Para quem gosta de: Ethel Cain e Alex G

Ouça: Lips, Census Designated e Video

Census Designated (2023, DeadAir) é uma obra densa, talvez difícil de ser absorvida em uma primeira audição, porém, maior e mais interessante a cada novo regresso. Segundo e mais recente trabalho de estúdio de Jane Remover, artista anteriormente conhecida pela identidade de dltzk, o registro de dez faixas estabelece no lento desvendar das informações o estímulo para a construção de um repertório que se aprofunda nas experiências sentimentais da cantora e compositora estadunidense. São relacionamentos fracassados, medos e momentos de maior melancolia que evidenciam a entrega emocional da musicista.

Mastigue-me, cuspa-me antes que você possa engolir / Eu abro meus olhos, todo mundo sabe, ninguém se importa“, canta logo nos primeiros minutos do trabalho, na introdutória Cage Girl / Camgirl, canção que evidencia o tom dramático do material e apresenta parte da formatação que rege o disco. Em geral, são movimentos contidos de guitarras, por vezes atmosféricos, mas que antecedem momentos de turbulenta exaltação, resultando na entrega de canções essencialmente catárticas. A própria faixa-título, com seu fechamento ruidoso, funciona como uma boa representação desse resultado incorporado pela artista.

É como se Remover partisse das mesmas temáticas e estruturas exploradas por Ethel Cain em Preacher’s Daughter (2022), porém, utilizando de um acabamento eletrônico. A própria artista disse em entrevista ao Stereogum o quanto o trabalho de Cain foi fundamental para a realização de Census Designated. E isso fica bastante evidente quando mergulhamos em canções como Video. São pouco menos de nove minutos em que a musicista parte de um desejo doentio para estimular a construção dos versos. “Garoto, estou tão cansada de tentar fazer você mudar de ideia / Tudo que eu quero que você faça é me perseguir“, canta.

São criações essencialmente longas, como se Remover seguisse em uma medida própria de tempo. Se por um lado esse direcionamento garante ao público uma obra imersiva, por outro, torna a experiência do ouvinte exaustiva. Composições como Backseat Girl e Idling Somewhere que custam a avançar, efeito direto da bateria econômica que, vez ou outra, desaparece por completo. Falta ao trabalho a mesma fluidez e andamento rítmico do registro anterior, vide o dinamismo explícito em músicas como Movies For Guys. Ainda assim, sobrevive nessa propositada lentidão o estímulo para algumas das principais faixas do disco.

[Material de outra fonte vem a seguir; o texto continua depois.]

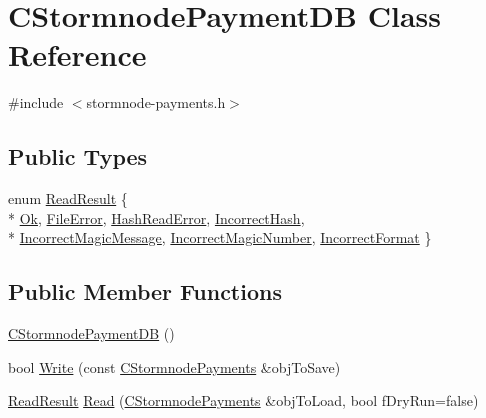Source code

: \hypertarget{class_c_stormnode_payment_d_b}{}\section{C\+Stormnode\+Payment\+D\+B Class Reference}
\label{class_c_stormnode_payment_d_b}


{\ttfamily \#include $<$stormnode-\/payments.\+h$>$}

\subsection*{Public Types}
\begin{DoxyCompactItemize}
\item 
enum \hyperlink{class_c_stormnode_payment_d_b_a2f73dffc05c6751f0c323af60245ea23}{Read\+Result} \{ \\*
\hyperlink{class_c_stormnode_payment_d_b_a2f73dffc05c6751f0c323af60245ea23a2f12de8ca0f127551efaccbdeb5ca6fe}{Ok}, 
\hyperlink{class_c_stormnode_payment_d_b_a2f73dffc05c6751f0c323af60245ea23a7f12ef3395c370257e8fa09d3ff5626e}{File\+Error}, 
\hyperlink{class_c_stormnode_payment_d_b_a2f73dffc05c6751f0c323af60245ea23ac0cd503f26f245397d1a127b93096d4d}{Hash\+Read\+Error}, 
\hyperlink{class_c_stormnode_payment_d_b_a2f73dffc05c6751f0c323af60245ea23ad2964ec8796042a9176c9b729816831e}{Incorrect\+Hash}, 
\\*
\hyperlink{class_c_stormnode_payment_d_b_a2f73dffc05c6751f0c323af60245ea23aa65ede767f1011cf5344c3f3017b6c29}{Incorrect\+Magic\+Message}, 
\hyperlink{class_c_stormnode_payment_d_b_a2f73dffc05c6751f0c323af60245ea23a92265e270412a07493ca64394d575532}{Incorrect\+Magic\+Number}, 
\hyperlink{class_c_stormnode_payment_d_b_a2f73dffc05c6751f0c323af60245ea23a96d00baa28f120ca64ffa93880171c09}{Incorrect\+Format}
 \}
\end{DoxyCompactItemize}
\subsection*{Public Member Functions}
\begin{DoxyCompactItemize}
\item 
\hyperlink{class_c_stormnode_payment_d_b_ade4ae1d8cfaa218535e5abc8174729dd}{C\+Stormnode\+Payment\+D\+B} ()
\item 
bool \hyperlink{class_c_stormnode_payment_d_b_a6dc05426079d7bcf41f2587899e422fd}{Write} (const \hyperlink{class_c_stormnode_payments}{C\+Stormnode\+Payments} \&obj\+To\+Save)
\item 
\hyperlink{class_c_stormnode_payment_d_b_a2f73dffc05c6751f0c323af60245ea23}{Read\+Result} \hyperlink{class_c_stormnode_payment_d_b_abc463c60002bbf00b542952bb3b5cff9}{Read} (\hyperlink{class_c_stormnode_payments}{C\+Stormnode\+Payments} \&obj\+To\+Load, bool f\+Dry\+Run=false)
\end{DoxyCompactItemize}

É o caso de Always Have Always Will. Inaugurada em meio a camadas de sintetizadores, a canção ganha forma aos poucos, sem pressa, culminando em um fechamento grandioso, efeito direto da sobreposição de elementos proposta por Remover. O mesmo refinamento instrumental e lenta costura de ideias pode ser percebida em Lips, logo nos minutos iniciais do disco. São delicadas paisagens instrumentais que se revelam ao público em pequenas doses. A diferença está na mudança de percurso que culmina em uma turbulenta combinação de batidas e vozes berradas, como um exercício de libertação poética e emocional.

Próximo e ao mesmo tempo distante de tudo aquilo que a artista havia testado no disco anterior, Census Designated abre passagem para uma nova fase na carreira de Remover. Embora parta de uma abordagem talvez arrastada, sobrevive no forte aspecto sentimental e profunda honestidade explícita nos versos um atrativo natural que compensa o andamento moroso dado ao trabalho. Canções que servem de passagem para um universo criativo bastante particular, reforçando o lirismo intimista da cantora, porém, nunca inacessíveis, como um indicativo da capacidade da musicista em dialogar por meio das próprias emoções.